Notwithstanding the significance of the reforms being brought into being by the new law, France is adapting slowly to global realities. The Labor Code (Code de Travail) is as impenetrable as the U.S. Internal Revenue Code, and remains a bulwark of labor, and a guarantee of employment for those lucky enough to have a permanent job --a Contrat de Duree Illimite, or "C.D.I.", as it is known.
No reform of the Code de Travail is expected anytime soon.
***
France's unemployment rate tipped the 10% mark a few weeks ago, a fact of which everyone is aware. Notwithstanding, Segolene Royal, the Ecology Minister (and former partner of President Francois Hollande), made news by criticizing a product beloved of French children, and made in France, "Nutella".
The Nutella "smear", if you will, was set off by offhand remarks Royal made on television a few days ago. She said Nutella is unhealthy because it is made with palm oil, and that its production is harmful to the environment. While these are both probably true, 13% of all products on French supermarket shelves are made with palm oil. For decades, Nutella has been s a treat for French children, spread on a freshly-made crepe, made at home or sold alongside ice cream in sweet shops.

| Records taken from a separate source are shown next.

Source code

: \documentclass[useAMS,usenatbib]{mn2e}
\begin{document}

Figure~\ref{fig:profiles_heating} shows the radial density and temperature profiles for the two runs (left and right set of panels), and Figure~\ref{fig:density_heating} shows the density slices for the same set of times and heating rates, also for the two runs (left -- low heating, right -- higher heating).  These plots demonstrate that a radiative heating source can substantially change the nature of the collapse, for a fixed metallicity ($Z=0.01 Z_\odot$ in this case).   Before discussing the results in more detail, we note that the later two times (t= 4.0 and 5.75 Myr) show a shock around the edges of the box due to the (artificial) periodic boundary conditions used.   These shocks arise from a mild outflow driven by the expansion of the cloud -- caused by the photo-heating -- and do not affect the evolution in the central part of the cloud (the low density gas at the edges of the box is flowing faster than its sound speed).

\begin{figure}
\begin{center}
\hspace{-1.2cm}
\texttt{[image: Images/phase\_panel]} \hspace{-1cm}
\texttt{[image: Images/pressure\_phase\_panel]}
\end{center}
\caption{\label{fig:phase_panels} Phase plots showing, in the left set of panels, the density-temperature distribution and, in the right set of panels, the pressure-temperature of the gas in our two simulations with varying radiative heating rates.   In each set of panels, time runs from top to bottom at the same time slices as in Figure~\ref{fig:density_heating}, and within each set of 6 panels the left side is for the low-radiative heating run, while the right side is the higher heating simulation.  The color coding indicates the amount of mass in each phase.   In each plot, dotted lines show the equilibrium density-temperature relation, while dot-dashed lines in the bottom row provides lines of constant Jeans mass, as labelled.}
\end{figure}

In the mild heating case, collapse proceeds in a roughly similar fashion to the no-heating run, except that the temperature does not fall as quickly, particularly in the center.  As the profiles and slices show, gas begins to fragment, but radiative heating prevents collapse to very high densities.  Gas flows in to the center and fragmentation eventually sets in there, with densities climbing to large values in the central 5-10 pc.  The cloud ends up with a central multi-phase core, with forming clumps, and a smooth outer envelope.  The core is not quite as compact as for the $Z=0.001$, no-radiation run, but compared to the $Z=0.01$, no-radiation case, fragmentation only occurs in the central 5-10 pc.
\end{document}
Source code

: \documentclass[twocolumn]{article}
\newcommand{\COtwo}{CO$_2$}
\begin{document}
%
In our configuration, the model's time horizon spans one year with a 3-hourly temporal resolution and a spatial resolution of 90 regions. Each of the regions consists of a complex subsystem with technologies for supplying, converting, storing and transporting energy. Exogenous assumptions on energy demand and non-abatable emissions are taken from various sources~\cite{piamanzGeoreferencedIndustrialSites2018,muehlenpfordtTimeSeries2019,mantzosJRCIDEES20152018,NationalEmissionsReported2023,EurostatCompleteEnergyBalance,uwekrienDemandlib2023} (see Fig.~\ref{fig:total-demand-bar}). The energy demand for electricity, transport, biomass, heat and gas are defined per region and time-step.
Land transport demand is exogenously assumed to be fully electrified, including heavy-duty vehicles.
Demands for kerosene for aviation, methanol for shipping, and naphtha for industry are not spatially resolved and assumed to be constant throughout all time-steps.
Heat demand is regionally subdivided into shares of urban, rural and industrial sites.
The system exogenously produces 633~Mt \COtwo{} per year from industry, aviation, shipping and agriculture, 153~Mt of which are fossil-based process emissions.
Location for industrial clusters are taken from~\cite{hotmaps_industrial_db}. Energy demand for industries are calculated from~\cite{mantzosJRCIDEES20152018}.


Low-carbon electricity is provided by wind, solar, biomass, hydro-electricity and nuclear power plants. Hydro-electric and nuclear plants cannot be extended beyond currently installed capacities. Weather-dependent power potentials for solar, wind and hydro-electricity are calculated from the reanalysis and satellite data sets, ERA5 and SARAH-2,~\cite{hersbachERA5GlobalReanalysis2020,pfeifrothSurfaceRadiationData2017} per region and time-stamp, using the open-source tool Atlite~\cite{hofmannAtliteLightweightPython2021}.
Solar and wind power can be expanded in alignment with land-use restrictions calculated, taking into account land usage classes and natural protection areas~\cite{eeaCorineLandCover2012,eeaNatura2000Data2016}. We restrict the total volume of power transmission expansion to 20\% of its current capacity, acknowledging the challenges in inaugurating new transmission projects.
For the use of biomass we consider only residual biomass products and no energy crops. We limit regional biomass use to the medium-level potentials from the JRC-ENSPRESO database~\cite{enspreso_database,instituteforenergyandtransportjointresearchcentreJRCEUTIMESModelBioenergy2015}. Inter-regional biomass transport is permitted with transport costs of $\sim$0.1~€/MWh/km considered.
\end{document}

Segolene Royal is the "Energizer Bunny" of French politics. Throughout her career she has been an indefatigable self-promoter. Upon giving birth to one of her children with Francois Hollande, she invited cameras into the hospital room immediately after the birth; and, as chief executive of the Poitou-Charentes region, she spent much of her time unsucessfully promoting the development of an electric car to be made there. Royal was the presidential candidate in 2007, elbowing out Dominique Strauss-Kahn, to the horror of the more conservative members of her own party, whom she called "dinosaurs". Now that Valerie Trierweiler (the woman Hollande left Royal for) is out of the picture, Royal has come to function more and more as Hollande's unofficial "First Lady", along with holding her ministerial brief.
"Hollande and Royal are the Hillary and Bill Clinton of French politics", a French friend told me. "After all is said and done, now they will stick together to the very end."
The Nutella "smear" caused some French workers at the factory in France where the product is made to tell news cameras "France's unemployment rate isn't high enough, she thinks we ought to close another factory, right?" In Italy, the wife of the Prime Minister Matteo Renzi took her daughter to a sweet shop to have --what else?-- a crepe with Nutella.
Update: I stand corrected about Segolene Royal's "First Lady" status. Julie Gayet, the actress to whose Paris apartment President Holland was caught speeding on his motorcycle last year, was at his side for a commemoration of a World War II anniversary today. This is Gayet's first official public appearance as President Hollande's partner.